WHAT NEEDS TO BE DONE: Only lines containing the string "problem" belong in the answer; copy all of them from the entries.

(Collected data entries)

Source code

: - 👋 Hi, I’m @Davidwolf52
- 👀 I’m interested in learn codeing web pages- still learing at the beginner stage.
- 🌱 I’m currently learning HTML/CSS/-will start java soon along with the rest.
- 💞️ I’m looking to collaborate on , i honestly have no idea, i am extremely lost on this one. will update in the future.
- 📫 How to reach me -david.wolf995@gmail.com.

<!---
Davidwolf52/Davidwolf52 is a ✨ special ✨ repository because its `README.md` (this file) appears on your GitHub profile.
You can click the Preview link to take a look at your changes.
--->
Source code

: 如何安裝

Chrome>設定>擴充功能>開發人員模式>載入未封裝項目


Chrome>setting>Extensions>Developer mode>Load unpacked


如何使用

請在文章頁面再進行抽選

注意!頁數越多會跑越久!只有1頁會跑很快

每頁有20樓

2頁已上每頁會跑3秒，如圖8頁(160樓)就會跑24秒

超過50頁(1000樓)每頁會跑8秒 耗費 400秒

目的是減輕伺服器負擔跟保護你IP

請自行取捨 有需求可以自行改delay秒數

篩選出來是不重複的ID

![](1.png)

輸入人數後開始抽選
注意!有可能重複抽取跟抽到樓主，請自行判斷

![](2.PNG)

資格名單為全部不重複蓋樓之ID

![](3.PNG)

==

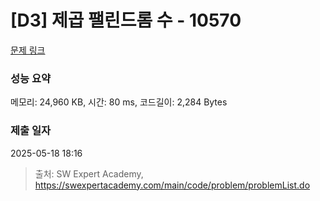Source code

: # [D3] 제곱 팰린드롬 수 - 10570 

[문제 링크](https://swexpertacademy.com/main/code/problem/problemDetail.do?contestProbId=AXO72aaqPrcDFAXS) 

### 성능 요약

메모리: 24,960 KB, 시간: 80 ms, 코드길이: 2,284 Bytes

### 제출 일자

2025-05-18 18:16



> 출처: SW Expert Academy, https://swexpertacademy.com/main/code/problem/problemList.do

RESULT FOR THIS EXERCISE:
[문제 링크](https://swexpertacademy.com/main/code/problem/problemDetail.do?contestProbId=AXO72aaqPrcDFAXS) 
> 출처: SW Expert Academy, https://swexpertacademy.com/main/code/problem/problemList.do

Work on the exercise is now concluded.